> Provided material
• • • •
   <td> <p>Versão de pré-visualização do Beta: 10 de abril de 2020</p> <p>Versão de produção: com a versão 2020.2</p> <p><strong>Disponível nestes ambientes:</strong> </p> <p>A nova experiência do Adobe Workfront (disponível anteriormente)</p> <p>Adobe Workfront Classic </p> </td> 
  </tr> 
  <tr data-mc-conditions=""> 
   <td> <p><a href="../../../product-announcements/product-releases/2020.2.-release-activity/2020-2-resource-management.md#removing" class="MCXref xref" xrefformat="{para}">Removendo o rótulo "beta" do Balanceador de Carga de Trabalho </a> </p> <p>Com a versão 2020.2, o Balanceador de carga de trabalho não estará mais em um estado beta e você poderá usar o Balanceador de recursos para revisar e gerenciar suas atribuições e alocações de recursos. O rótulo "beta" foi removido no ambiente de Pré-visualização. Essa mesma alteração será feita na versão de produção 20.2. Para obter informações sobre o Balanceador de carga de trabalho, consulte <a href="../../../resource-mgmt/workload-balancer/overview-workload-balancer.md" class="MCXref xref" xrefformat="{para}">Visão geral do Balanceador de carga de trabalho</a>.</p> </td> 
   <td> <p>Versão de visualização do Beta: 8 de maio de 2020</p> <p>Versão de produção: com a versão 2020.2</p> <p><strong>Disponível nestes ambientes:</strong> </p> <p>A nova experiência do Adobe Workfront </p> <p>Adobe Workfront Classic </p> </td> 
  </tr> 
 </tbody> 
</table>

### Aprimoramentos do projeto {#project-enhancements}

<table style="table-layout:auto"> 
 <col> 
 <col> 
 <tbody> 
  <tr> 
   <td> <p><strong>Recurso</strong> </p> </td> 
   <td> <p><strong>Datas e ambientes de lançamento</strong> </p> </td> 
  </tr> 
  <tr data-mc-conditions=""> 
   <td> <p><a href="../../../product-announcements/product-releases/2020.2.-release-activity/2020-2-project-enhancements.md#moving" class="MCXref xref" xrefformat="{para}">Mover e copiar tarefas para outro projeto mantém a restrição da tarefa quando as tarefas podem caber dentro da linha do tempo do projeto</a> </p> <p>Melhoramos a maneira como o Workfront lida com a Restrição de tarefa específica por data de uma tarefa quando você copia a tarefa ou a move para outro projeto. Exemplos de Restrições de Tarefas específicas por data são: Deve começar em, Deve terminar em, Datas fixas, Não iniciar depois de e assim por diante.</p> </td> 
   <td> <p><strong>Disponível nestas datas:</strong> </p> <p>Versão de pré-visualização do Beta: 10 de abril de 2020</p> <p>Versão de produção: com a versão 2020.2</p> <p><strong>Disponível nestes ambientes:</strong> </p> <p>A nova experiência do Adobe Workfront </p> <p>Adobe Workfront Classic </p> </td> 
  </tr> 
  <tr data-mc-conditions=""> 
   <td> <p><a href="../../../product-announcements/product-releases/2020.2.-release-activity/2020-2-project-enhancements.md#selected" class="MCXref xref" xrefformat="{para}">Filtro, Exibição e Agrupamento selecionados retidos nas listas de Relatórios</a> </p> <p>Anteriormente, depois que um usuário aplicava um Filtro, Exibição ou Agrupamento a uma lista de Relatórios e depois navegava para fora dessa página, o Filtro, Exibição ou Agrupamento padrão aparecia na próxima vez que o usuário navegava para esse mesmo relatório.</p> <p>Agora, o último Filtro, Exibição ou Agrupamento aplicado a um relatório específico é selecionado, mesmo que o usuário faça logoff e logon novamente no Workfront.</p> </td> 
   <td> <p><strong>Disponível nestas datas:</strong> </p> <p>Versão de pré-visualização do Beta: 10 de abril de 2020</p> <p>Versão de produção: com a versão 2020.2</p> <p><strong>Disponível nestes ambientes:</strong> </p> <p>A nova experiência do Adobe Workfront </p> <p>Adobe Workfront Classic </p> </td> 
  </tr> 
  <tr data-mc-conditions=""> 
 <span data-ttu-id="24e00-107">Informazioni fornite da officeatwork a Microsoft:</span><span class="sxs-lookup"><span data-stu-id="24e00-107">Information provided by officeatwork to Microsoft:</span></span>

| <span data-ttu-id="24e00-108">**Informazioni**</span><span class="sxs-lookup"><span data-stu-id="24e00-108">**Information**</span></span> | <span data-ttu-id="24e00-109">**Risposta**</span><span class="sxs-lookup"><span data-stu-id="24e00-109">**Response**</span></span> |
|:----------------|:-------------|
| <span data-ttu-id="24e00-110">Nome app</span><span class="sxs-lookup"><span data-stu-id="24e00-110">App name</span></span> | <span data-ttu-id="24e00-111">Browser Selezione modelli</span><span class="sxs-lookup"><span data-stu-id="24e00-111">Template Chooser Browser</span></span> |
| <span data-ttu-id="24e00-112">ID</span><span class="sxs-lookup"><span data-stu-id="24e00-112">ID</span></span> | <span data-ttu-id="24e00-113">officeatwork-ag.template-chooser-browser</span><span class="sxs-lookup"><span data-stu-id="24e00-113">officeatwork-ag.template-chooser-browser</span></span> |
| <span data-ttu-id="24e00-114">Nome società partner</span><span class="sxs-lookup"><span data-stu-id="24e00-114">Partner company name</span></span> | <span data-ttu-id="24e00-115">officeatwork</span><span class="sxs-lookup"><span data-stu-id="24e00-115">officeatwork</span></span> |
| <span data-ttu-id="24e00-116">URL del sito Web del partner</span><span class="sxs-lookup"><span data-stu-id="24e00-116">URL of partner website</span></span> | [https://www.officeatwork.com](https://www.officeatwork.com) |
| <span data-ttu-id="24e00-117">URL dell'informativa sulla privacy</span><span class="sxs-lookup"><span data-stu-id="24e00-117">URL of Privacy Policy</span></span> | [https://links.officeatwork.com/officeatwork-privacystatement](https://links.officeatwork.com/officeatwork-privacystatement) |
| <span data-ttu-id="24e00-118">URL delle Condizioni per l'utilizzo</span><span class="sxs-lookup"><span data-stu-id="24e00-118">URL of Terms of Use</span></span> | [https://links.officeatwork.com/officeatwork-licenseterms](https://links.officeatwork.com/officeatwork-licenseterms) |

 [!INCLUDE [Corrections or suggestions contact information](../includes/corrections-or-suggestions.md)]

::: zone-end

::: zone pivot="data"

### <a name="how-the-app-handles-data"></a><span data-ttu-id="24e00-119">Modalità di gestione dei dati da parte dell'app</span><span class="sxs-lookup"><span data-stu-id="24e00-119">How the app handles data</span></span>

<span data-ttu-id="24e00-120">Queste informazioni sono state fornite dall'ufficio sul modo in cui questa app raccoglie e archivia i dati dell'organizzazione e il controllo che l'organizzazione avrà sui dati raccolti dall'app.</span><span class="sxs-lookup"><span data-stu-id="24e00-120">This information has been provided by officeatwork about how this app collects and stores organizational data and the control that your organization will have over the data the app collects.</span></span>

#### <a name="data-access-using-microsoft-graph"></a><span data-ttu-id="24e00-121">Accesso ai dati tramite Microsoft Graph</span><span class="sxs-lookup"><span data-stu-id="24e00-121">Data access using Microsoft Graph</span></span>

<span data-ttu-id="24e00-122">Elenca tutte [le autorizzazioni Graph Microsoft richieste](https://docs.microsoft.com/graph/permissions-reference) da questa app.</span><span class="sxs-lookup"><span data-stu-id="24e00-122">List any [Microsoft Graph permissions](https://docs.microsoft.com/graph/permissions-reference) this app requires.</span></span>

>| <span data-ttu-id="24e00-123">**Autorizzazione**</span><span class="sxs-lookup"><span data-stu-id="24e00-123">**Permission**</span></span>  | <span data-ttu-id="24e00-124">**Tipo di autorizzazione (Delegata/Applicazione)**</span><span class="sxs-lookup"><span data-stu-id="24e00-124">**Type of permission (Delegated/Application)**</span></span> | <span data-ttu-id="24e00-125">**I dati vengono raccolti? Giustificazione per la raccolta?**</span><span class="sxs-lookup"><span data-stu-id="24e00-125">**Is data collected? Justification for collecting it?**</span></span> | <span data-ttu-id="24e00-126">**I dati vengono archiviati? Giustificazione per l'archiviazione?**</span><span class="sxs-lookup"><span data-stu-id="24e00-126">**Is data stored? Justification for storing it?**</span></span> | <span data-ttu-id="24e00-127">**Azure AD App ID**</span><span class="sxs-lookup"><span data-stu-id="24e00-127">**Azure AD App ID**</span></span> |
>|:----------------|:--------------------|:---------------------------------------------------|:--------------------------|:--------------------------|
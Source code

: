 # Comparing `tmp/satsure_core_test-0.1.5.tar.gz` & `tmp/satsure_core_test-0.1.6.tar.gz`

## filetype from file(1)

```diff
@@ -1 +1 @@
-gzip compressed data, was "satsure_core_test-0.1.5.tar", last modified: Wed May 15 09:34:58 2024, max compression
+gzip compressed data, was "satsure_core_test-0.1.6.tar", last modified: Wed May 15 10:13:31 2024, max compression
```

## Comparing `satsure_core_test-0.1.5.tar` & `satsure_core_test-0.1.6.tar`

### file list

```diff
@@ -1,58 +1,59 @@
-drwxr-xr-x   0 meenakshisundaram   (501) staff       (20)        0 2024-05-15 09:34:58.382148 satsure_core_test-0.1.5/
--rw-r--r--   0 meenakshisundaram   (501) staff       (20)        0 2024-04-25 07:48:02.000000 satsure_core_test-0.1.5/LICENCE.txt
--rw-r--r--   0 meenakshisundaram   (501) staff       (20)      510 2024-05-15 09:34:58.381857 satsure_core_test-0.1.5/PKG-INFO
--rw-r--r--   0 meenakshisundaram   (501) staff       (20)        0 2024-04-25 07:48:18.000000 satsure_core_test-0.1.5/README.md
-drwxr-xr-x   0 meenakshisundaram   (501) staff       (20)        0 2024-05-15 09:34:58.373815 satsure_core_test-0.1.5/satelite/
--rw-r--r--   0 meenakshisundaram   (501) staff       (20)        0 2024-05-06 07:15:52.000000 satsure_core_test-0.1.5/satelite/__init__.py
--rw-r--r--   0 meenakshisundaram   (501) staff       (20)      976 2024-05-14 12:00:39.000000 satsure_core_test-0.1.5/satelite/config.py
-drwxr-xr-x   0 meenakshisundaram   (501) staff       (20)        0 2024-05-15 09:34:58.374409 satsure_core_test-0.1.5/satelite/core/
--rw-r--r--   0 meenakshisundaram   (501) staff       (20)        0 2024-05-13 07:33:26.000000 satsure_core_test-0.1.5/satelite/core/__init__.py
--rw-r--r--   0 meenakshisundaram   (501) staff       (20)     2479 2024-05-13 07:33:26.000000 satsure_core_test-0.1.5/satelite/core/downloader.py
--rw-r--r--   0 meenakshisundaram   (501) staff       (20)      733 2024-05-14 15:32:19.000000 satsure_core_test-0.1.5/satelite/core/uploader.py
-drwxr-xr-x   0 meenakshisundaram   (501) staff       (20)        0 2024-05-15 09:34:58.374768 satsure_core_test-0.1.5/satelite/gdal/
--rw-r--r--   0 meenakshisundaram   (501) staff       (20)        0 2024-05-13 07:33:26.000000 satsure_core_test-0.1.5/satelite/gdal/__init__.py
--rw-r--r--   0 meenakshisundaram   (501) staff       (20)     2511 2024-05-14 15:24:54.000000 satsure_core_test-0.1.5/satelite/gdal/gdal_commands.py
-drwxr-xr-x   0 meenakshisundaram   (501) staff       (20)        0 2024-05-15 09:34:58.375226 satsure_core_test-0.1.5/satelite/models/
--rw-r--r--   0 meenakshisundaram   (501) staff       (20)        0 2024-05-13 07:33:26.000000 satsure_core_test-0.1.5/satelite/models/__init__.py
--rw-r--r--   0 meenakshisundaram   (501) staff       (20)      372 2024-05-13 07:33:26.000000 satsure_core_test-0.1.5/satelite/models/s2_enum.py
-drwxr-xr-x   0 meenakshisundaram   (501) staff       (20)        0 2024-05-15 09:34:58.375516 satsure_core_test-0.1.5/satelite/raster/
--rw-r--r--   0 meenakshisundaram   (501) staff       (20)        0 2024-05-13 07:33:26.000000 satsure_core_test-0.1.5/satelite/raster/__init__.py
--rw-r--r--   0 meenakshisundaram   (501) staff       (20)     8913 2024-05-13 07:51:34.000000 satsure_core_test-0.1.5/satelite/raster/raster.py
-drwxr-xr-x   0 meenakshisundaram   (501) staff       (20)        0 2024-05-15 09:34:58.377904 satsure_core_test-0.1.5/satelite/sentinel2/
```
• • • •
> Work request
Looking at the records above, return exactly the lines from the line with "the app collects.</span></span>" to the line with "this app requires.</span></span>", both ends included.

> Answer below
<span data-ttu-id="24e00-120">Queste informazioni sono state fornite dall'ufficio sul modo in cui questa app raccoglie e archivia i dati dell'organizzazione e il controllo che l'organizzazione avrà sui dati raccolti dall'app.</span><span class="sxs-lookup"><span data-stu-id="24e00-120">This information has been provided by officeatwork about how this app collects and stores organizational data and the control that your organization will have over the data the app collects.</span></span>

#### <a name="data-access-using-microsoft-graph"></a><span data-ttu-id="24e00-121">Accesso ai dati tramite Microsoft Graph</span><span class="sxs-lookup"><span data-stu-id="24e00-121">Data access using Microsoft Graph</span></span>

<span data-ttu-id="24e00-122">Elenca tutte [le autorizzazioni Graph Microsoft richieste](https://docs.microsoft.com/graph/permissions-reference) da questa app.</span><span class="sxs-lookup"><span data-stu-id="24e00-122">List any [Microsoft Graph permissions](https://docs.microsoft.com/graph/permissions-reference) this app requires.</span></span>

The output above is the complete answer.